Conversely, as a young woman, I led a busy and very physical life. Working. Raising children. Engaging in my favorite spiritual past times: hiking, swimming, kayaking, walking. The list goes on and on. I enjoyed using my body and I demanded a lot of it. In significant ways, I took my youth, my beauty and my health for granted. I was far to busy to THINK about it. When I was still, I was in nature, thinking about oneness and connection. I felt a great kinship with the land, the sea and the sky. That meant a lot to me. But I did not fully appreciate the vessel that allowed me to BE.

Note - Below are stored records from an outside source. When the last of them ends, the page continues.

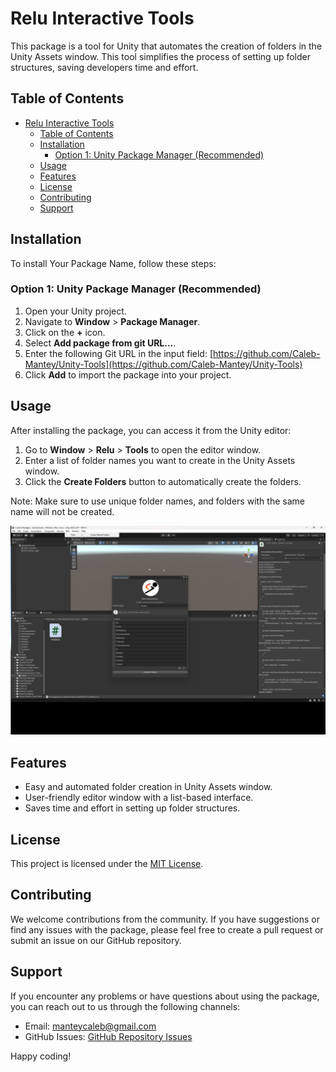 # Relu Interactive Tools

This package is a tool for Unity that automates the creation of folders in the Unity Assets window. This tool simplifies the process of setting up folder structures, saving developers time and effort.

## Table of Contents

- [Relu Interactive Tools](#relu-interactive-tools)
  - [Table of Contents](#table-of-contents)
  - [Installation](#installation)
    - [Option 1: Unity Package Manager (Recommended)](#option-1-unity-package-manager-recommended)
  - [Usage](#usage)
  - [Features](#features)
  - [License](#license)
  - [Contributing](#contributing)
  - [Support](#support)

## Installation

To install Your Package Name, follow these steps:

### Option 1: Unity Package Manager (Recommended)

1. Open your Unity project.
2. Navigate to **Window** > **Package Manager**.
3. Click on the **+** icon.
4. Select **Add package from git URL...**.
5. Enter the following Git URL in the input field: [https://github.com/Caleb-Mantey/Unity-Tools](https://github.com/Caleb-Mantey/Unity-Tools)
6. Click **Add** to import the package into your project.

## Usage

After installing the package, you can access it from the Unity editor:

1. Go to **Window** > **Relu** > **Tools** to open the editor window.
2. Enter a list of folder names you want to create in the Unity Assets window.
3. Click the **Create Folders** button to automatically create the folders.

Note: Make sure to use unique folder names, and folders with the same name will not be created.

![Screenshot](examples/folder_tools.png)

## Features

- Easy and automated folder creation in Unity Assets window.
- User-friendly editor window with a list-based interface.
- Saves time and effort in setting up folder structures.

## License

This project is licensed under the [MIT License](LICENSE.md).

## Contributing

We welcome contributions from the community. If you have suggestions or find any issues with the package, please feel free to create a pull request or submit an issue on our GitHub repository.

## Support

If you encounter any problems or have questions about using the package, you can reach out to us through the following channels:

- Email: [manteycaleb@gmail.com](mailto:manteycaleb@gmail.com)
- GitHub Issues: [GitHub Repository Issues](https://github.com/Caleb-Mantey/Unity-Tools/issues)

Happy coding!
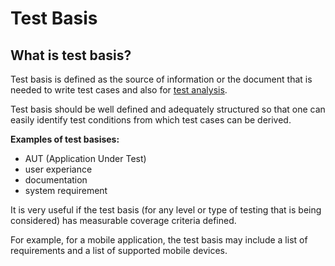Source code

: # Test Basis

## What is test basis?
Test basis is defined as the source of information or the document that is needed to write test cases and also for [test analysis](test_analysis.md).

Test basis should be well defined and adequately structured so that one can easily identify test conditions from which test cases can be derived.

**Examples of test basises:**  
* AUT (Application Under Test)  
* user experiance  
* documentation  
* system requirement


It is very useful if the test basis (for any level or type of testing that is being considered) has measurable coverage criteria defined.

For example, for a mobile application, the test basis may include a list of requirements and a list of supported mobile devices.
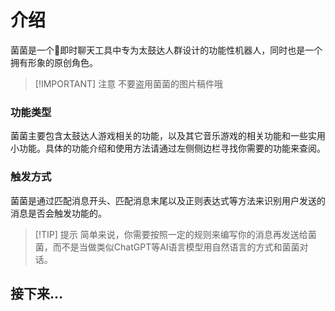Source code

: <script>
import Chatbox from '/components/messager.vue'
export default {
  components: {
    Chatbox,
  },
  data() {
    return {
      chatMessages: [
        { sender: 'other', text: '这里是菌菌，让我们继续往下探索吧。你可以点击右下角的下一页直接从太鼓功能看起，也可以看左侧的侧边栏来寻找你想参考的部分哦。' },
      ],
    };
  },
};
</script>


# 介绍
菌菌是一个🐧即时聊天工具中专为太鼓达人群设计的功能性机器人，同时也是一个拥有形象的原创角色。

> [!IMPORTANT] 注意
> 不要盗用菌菌的图片稿件哦

### 功能类型
菌菌主要包含太鼓达人游戏相关的功能，以及其它音乐游戏的相关功能和一些实用小功能。具体的功能介绍和使用方法请通过左侧侧边栏寻找你需要的功能来查阅。

### 触发方式
菌菌是通过匹配消息开头、匹配消息末尾以及正则表达式等方法来识别用户发送的消息是否会触发功能的。
> [!TIP] 提示
> 简单来说，你需要按照一定的规则来编写你的消息再发送给菌菌，而不是当做类似ChatGPT等AI语言模型用自然语言的方式和菌菌对话。

## 接下来...
<Chatbox :messages="chatMessages" 
myAvatar='avatar_neko.png' 
otherAvatar="../avatar_kinoko.png" />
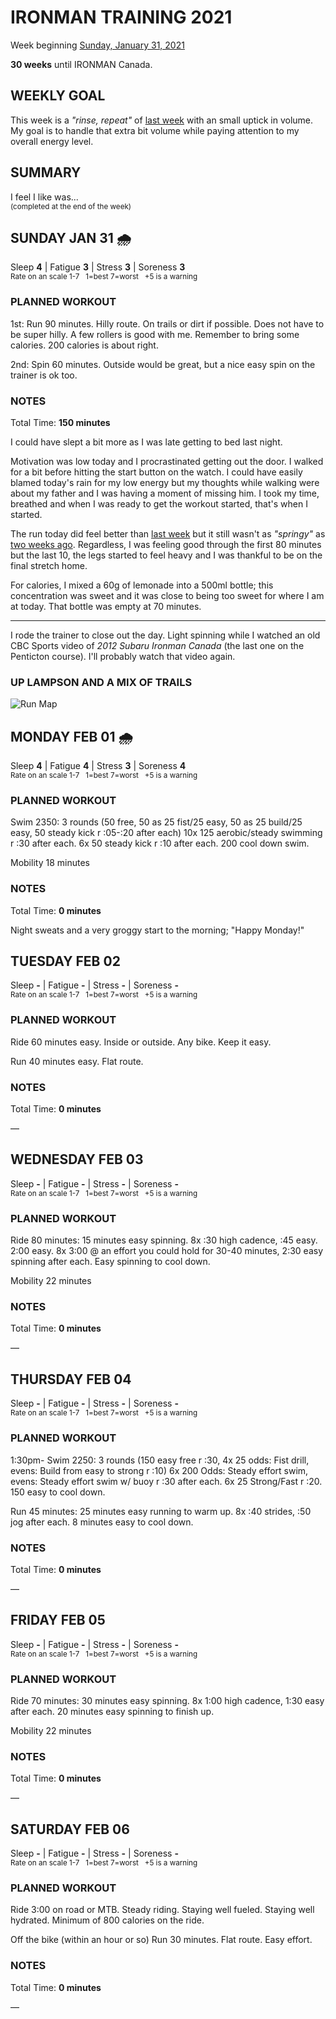 # IRONMAN TRAINING 2021
Week beginning [Sunday, January 31, 2021](javascript:flick('sun');)

**30 weeks** until IRONMAN Canada.

## WEEKLY GOAL
This week is a _"rinse, repeat"_ of [last week](ironman2021-31weeksout) with an small uptick in volume.  My goal is to handle that extra bit volume while paying attention to my overall energy level. 

## SUMMARY
I feel I like was...  
<sup>(completed at the end of the week)</sup>
<!--OVERTRAINING|ON THE EDGE|STAYING CONSISTENT|LAGGING A BIT-->

<!---->
## SUNDAY JAN 31 🌧
Sleep **4** | Fatigue **3** | Stress **3** | Soreness **3**  
<sup>Rate on an scale 1-7 &nbsp; 1=best 7=worst &nbsp; +5 is a warning</sup>

### PLANNED WORKOUT
1st: Run 90 minutes. Hilly route. On trails or dirt if possible. Does not have to be super hilly. A few rollers is good with me. Remember to bring some calories. 200 calories is about right.

2nd: Spin 60 minutes. Outside would be great, but a nice easy spin on the trainer is ok too.

### NOTES
Total Time: **150 minutes**

I could have slept a bit more as I was late getting to bed last night.

Motivation was low today and I procrastinated getting out the door.  I walked for a bit before hitting the start button on the watch.  I could have easily blamed today's rain for my low energy but my thoughts while walking were about my father and I was having a moment of missing him.  I took my time, breathed and when I was ready to get the workout started, that's when I started.
<!---->
The run today did feel better than [last week](ironman2021-31weeksout?sun) but it still wasn't as _"springy"_ as [two weeks ago](ironman2021-32weeksout?sun).  Regardless, I was feeling good through the first 80 minutes but the last 10, the legs started to feel heavy and I was thankful to be on the final stretch home.

For calories, I mixed a 60g of lemonade into a 500ml bottle; this concentration was sweet and it was close to being too sweet for where I am at today.  That bottle was empty at 70 minutes.

---
I rode the trainer to close out the day.  Light spinning while I watched an old CBC Sports video of _2012 Subaru Ironman Canada_ (the last one on the Penticton course).  I'll probably watch that video again.

### UP LAMPSON AND A MIX OF TRAILS
![Run Map](/assets/jpg/runmap-20210131.jpeg)

<!---->
## MONDAY FEB 01 🌧
Sleep **4** | Fatigue **4** | Stress **3** | Soreness **4**  
<sup>Rate on an scale 1-7 &nbsp; 1=best 7=worst &nbsp; +5 is a warning</sup>

### PLANNED WORKOUT
Swim 2350: 3 rounds (50 free, 50 as 25 fist/25 easy, 50 as 25 build/25 easy, 50 steady kick r :05-:20 after each)
10x 125 aerobic/steady swimming r :30 after each. 
6x 50 steady kick r :10 after each. 200 cool down swim. 

Mobility 18 minutes

### NOTES
Total Time: **0 minutes**

Night sweats and a very groggy start to the morning; "Happy Monday!" 

<!---->
## TUESDAY FEB 02
Sleep **-** | Fatigue **-** | Stress **-** | Soreness **-**  
<sup>Rate on an scale 1-7 &nbsp; 1=best 7=worst &nbsp; +5 is a warning</sup>

### PLANNED WORKOUT
Ride 60 minutes easy. Inside or outside. Any bike. Keep it easy.

Run 40 minutes easy. Flat route.

### NOTES
Total Time: **0 minutes**

&mdash; 

<!---->
## WEDNESDAY FEB 03
Sleep **-** | Fatigue **-** | Stress **-** | Soreness **-**  
<sup>Rate on an scale 1-7 &nbsp; 1=best 7=worst &nbsp; +5 is a warning</sup>

### PLANNED WORKOUT
Ride 80 minutes: 15 minutes easy spinning. 8x :30 high cadence, :45 easy. 2:00 easy. 8x 3:00 @ an effort you could hold for 30-40 minutes, 2:30 easy spinning after each. Easy spinning to cool down.

Mobility 22 minutes

### NOTES
Total Time: **0 minutes**

&mdash; 

<!---->
## THURSDAY FEB 04
Sleep **-** | Fatigue **-** | Stress **-** | Soreness **-**  
<sup>Rate on an scale 1-7 &nbsp; 1=best 7=worst &nbsp; +5 is a warning</sup>

### PLANNED WORKOUT
1:30pm- Swim 2250: 3 rounds (150 easy free r :30, 4x 25 odds: Fist drill, evens: Build from easy to strong r :10) 6x 200 Odds: Steady effort swim, evens: Steady effort swim w/ buoy r :30 after each. 6x 25 Strong/Fast r :20. 150 easy to cool down.

Run 45 minutes: 25 minutes easy running to warm up. 8x :40 strides, :50 jog after each. 8 minutes easy to cool down.

### NOTES
Total Time: **0 minutes**

&mdash; 

<!---->
## FRIDAY FEB 05
Sleep **-** | Fatigue **-** | Stress **-** | Soreness **-**  
<sup>Rate on an scale 1-7 &nbsp; 1=best 7=worst &nbsp; +5 is a warning</sup>

### PLANNED WORKOUT
Ride 70 minutes: 30 minutes easy spinning. 8x 1:00 high cadence, 1:30 easy after each. 20 minutes easy spinning to finish up.

Mobility 22 minutes

### NOTES
Total Time: **0 minutes**

&mdash; 

<!---->
## SATURDAY FEB 06
Sleep **-** | Fatigue **-** | Stress **-** | Soreness **-**  
<sup>Rate on an scale 1-7 &nbsp; 1=best 7=worst &nbsp; +5 is a warning</sup>

### PLANNED WORKOUT
Ride 3:00 on road or MTB. Steady riding. Staying well fueled. Staying well hydrated. Minimum of 800 calories on the ride.

Off the bike (within an hour or so) Run 30 minutes. Flat route. Easy effort. 

### NOTES
Total Time: **0 minutes**

&mdash; 
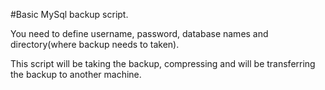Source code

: #Basic MySql backup script.

You need to define username, password, database names and directory(where backup
needs to taken).

This script will be taking the backup, compressing and will be transferring the
backup to another machine.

I imagine that my son and my husband, both of whom have had to contend with severe physical challenges, have long been more aware of their vessels. Imperfection, physical imperfection, was and is something that they have to confront in every instance that they live and breathe in this world. I will venture to say that I bet they never take their bodies for granted. But those of us with fully functional bodies usually do. Until we age or until something goes wrong.
Rumi says there are a hundred ways to kiss the ground. My way is through clay. I make clay vessels, one of a kind, unique. Each is meant to be a meditation on the beauty inherent in imperfection. Invite me into your story and let me make a vessel in honor of your beauty.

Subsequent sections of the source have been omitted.